A motif spacing model for ARF binding to targeted loci
From inspection of both in vitro and in vivo datasets, the overall binding motif of ARFs can be summarized as K(T/G)GTCBB(B(T/G/C)). Specifically, although all ARF motifs have a GTC core sequence, the sequences flanking the core are degenerate (Fig. 4a, Supplementary Data 2). The first base was less degenerate, being T for most ARFs but could be either T or G in the ARF5 motif. On the other hand, the fifth and sixth bases were found to be B (T or G or C) but never A in all available datasets published and in this study. Thus, the appearance of A at either fifth or sixth or both positions was used to decide the p-value cutoff in the motif scanning within ChIP-seq peaks (p-value< 0.0014 was used).
Besides the classical ARF motifs shown, another interesting and important observation was that other TF binding motifs, such as TCP, bZIP, and PIF, were identified from the motif analyses of ARF and IAA binding sites (Supplementary data 2). For example, the TCP motif TGGTCC was identified among multiple datasets (p-value ranging from 1.1E-10 to 3.3E-70). For this reason, a ChIP-seq dataset for TCP 3 (AT1G53230) was generated to compare our motif analysis side-by-side. A motif TGGTCC (p-value=3.9E-580) was identified for TCP3 and validated the motif analysis (Supplementary data 2).

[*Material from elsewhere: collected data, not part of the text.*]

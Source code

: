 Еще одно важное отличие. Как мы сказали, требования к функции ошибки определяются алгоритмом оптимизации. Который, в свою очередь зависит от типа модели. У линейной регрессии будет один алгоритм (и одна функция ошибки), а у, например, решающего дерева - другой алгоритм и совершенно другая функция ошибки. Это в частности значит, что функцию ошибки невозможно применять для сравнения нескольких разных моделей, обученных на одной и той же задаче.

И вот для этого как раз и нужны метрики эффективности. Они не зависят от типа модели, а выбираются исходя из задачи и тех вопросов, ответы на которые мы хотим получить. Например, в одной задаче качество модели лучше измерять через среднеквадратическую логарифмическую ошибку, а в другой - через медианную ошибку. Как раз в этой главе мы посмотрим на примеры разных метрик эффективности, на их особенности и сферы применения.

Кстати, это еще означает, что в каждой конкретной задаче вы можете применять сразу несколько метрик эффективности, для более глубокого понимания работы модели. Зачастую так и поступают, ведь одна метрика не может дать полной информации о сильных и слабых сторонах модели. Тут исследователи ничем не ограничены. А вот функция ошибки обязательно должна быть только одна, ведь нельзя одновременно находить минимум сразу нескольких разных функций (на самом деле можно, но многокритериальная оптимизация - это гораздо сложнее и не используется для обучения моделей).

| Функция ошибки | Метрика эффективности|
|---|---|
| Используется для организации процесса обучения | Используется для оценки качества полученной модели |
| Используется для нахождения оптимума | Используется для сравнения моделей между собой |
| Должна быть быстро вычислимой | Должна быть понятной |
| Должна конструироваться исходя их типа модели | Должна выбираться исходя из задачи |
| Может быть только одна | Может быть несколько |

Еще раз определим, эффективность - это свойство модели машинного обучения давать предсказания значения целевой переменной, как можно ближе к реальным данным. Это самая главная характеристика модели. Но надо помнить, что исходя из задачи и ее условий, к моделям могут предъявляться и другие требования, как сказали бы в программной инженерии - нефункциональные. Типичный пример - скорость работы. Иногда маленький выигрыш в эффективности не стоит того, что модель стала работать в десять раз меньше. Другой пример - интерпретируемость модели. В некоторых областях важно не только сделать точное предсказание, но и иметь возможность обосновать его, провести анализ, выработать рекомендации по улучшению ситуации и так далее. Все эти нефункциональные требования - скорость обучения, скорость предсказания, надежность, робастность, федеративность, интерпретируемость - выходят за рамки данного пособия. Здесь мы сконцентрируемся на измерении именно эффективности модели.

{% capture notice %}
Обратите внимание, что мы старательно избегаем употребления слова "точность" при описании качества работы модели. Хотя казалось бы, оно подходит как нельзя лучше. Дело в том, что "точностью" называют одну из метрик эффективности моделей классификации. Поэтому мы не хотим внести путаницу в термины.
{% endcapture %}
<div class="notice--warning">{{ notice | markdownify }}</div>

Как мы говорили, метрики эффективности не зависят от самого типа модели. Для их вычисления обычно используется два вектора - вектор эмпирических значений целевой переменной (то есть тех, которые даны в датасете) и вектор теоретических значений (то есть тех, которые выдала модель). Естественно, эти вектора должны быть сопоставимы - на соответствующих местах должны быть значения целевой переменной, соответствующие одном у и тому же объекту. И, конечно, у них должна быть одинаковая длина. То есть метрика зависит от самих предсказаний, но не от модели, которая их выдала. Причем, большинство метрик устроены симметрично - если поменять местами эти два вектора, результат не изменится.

With the structure of the ARF DNA binding domain and in vitro binding data available for ARFs (48-50), motif spacing models have been proposed to explain the possible cooperative binding of ARFs. These include the clipper model and the helix turn spacing model (48-50). When we examined the spacing models using our in vivo data, we used motif orientations (direct repeats (DR), everted repeats(ER), and inverted repeats (IR)) similar to that previously reported but the representative KGTCBB motif in our analyses was longer than TGTC that was previously used (Fig. 4b) (47-49). Thus, the spacing number (n) is defined as the number of bases between two adjacent motifs and no motif bases were included (Fig. 4b). If two motifs overlap, n can be -1, -2 in DR (Fig.4b), in ER. However, IR cannot have negative spacing (n>=0).

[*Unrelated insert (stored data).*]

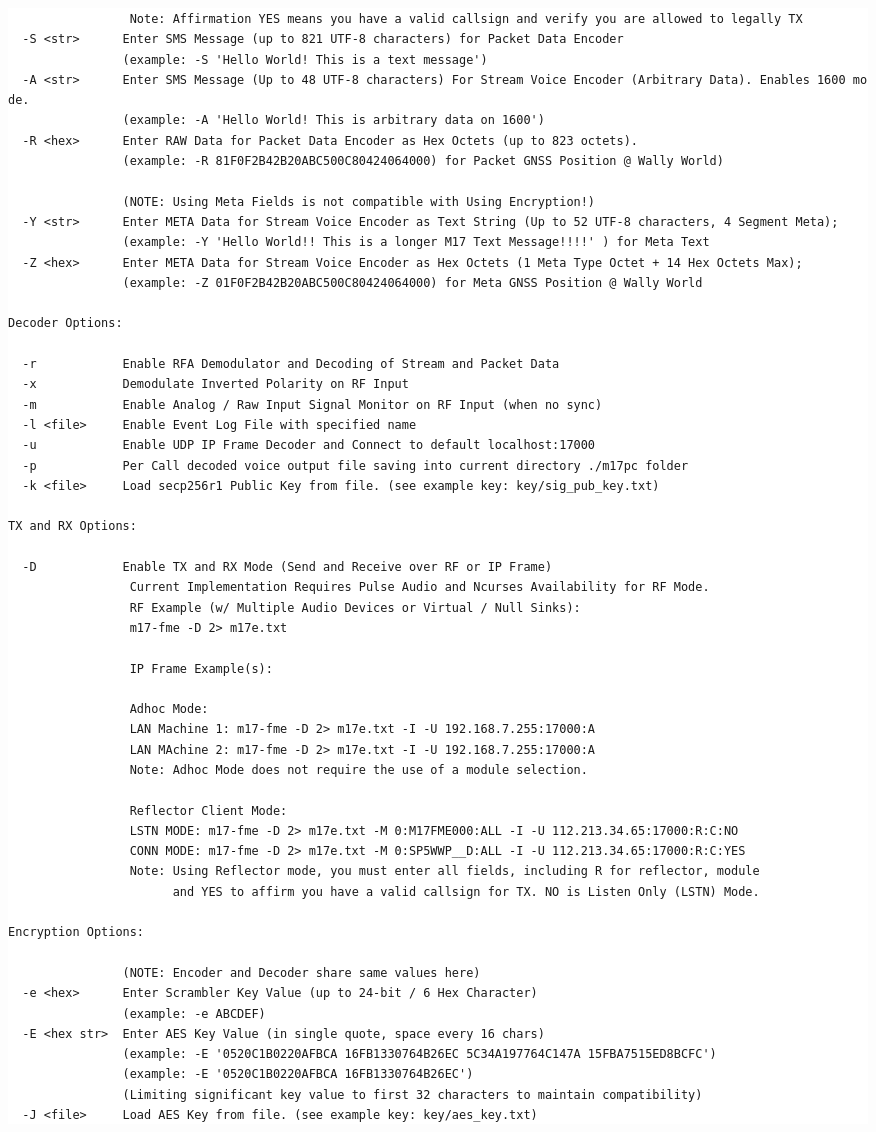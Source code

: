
 ```
                 Note: Affirmation YES means you have a valid callsign and verify you are allowed to legally TX
  -S <str>      Enter SMS Message (up to 821 UTF-8 characters) for Packet Data Encoder
                (example: -S 'Hello World! This is a text message') 
  -A <str>      Enter SMS Message (Up to 48 UTF-8 characters) For Stream Voice Encoder (Arbitrary Data). Enables 1600 mode.
                (example: -A 'Hello World! This is arbitrary data on 1600') 
  -R <hex>      Enter RAW Data for Packet Data Encoder as Hex Octets (up to 823 octets).
                (example: -R 81F0F2B42B20ABC500C80424064000) for Packet GNSS Position @ Wally World) 

                (NOTE: Using Meta Fields is not compatible with Using Encryption!) 
  -Y <str>      Enter META Data for Stream Voice Encoder as Text String (Up to 52 UTF-8 characters, 4 Segment Meta);
                (example: -Y 'Hello World!! This is a longer M17 Text Message!!!!' ) for Meta Text 
  -Z <hex>      Enter META Data for Stream Voice Encoder as Hex Octets (1 Meta Type Octet + 14 Hex Octets Max);
                (example: -Z 01F0F2B42B20ABC500C80424064000) for Meta GNSS Position @ Wally World 

Decoder Options:

  -r            Enable RFA Demodulator and Decoding of Stream and Packet Data
  -x            Demodulate Inverted Polarity on RF Input
  -m            Enable Analog / Raw Input Signal Monitor on RF Input (when no sync)
  -l <file>     Enable Event Log File with specified name
  -u            Enable UDP IP Frame Decoder and Connect to default localhost:17000 
  -p            Per Call decoded voice output file saving into current directory ./m17pc folder
  -k <file>     Load secp256r1 Public Key from file. (see example key: key/sig_pub_key.txt)

TX and RX Options:

  -D            Enable TX and RX Mode (Send and Receive over RF or IP Frame)
                 Current Implementation Requires Pulse Audio and Ncurses Availability for RF Mode.
                 RF Example (w/ Multiple Audio Devices or Virtual / Null Sinks):
                 m17-fme -D 2> m17e.txt

                 IP Frame Example(s):

                 Adhoc Mode:
                 LAN Machine 1: m17-fme -D 2> m17e.txt -I -U 192.168.7.255:17000:A
                 LAN MAchine 2: m17-fme -D 2> m17e.txt -I -U 192.168.7.255:17000:A
                 Note: Adhoc Mode does not require the use of a module selection.

                 Reflector Client Mode:
                 LSTN MODE: m17-fme -D 2> m17e.txt -M 0:M17FME000:ALL -I -U 112.213.34.65:17000:R:C:NO
                 CONN MODE: m17-fme -D 2> m17e.txt -M 0:SP5WWP__D:ALL -I -U 112.213.34.65:17000:R:C:YES
                 Note: Using Reflector mode, you must enter all fields, including R for reflector, module
                       and YES to affirm you have a valid callsign for TX. NO is Listen Only (LSTN) Mode.

Encryption Options:

                (NOTE: Encoder and Decoder share same values here)
  -e <hex>      Enter Scrambler Key Value (up to 24-bit / 6 Hex Character)
                (example: -e ABCDEF)
  -E <hex str>  Enter AES Key Value (in single quote, space every 16 chars) 
                (example: -E '0520C1B0220AFBCA 16FB1330764B26EC 5C34A197764C147A 15FBA7515ED8BCFC')
                (example: -E '0520C1B0220AFBCA 16FB1330764B26EC')
                (Limiting significant key value to first 32 characters to maintain compatibility)
  -J <file>     Load AES Key from file. (see example key: key/aes_key.txt)
```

The in vivo data revealed a few important and novel discoveries (Fig. 4c). First. The direct repeats, everted repeats, and inverted repeats (DR, ER, IR) did not strictly follow the rule of appearance every helix turns (10.5 bps) as reported using in vitro binding assay, suggesting intrinsic differences between in vitro and in vivo experiments since our analysis could repeat the result using in vitro dataset (Fig.4c ARF5DAP) (49). Second, the most striking feature was the negative DR spacing (n<=0) which was not previously reported. Third, peaks with 2 motifs had higher peak scores than peaks with just 1 motif (Wilcoxon rank-sum test, adjusted p-value < 0.01), while peaks with 3 or 4 motifs had a higher peak score than peaks with just 2 motifs (Wilcoxon rank-sum test, adjusted p-value < 0.01) (Supplementary Figure 3). Thus, the number of motifs within the promoter of targets was positively correlated to the binding of ARFs to their targets.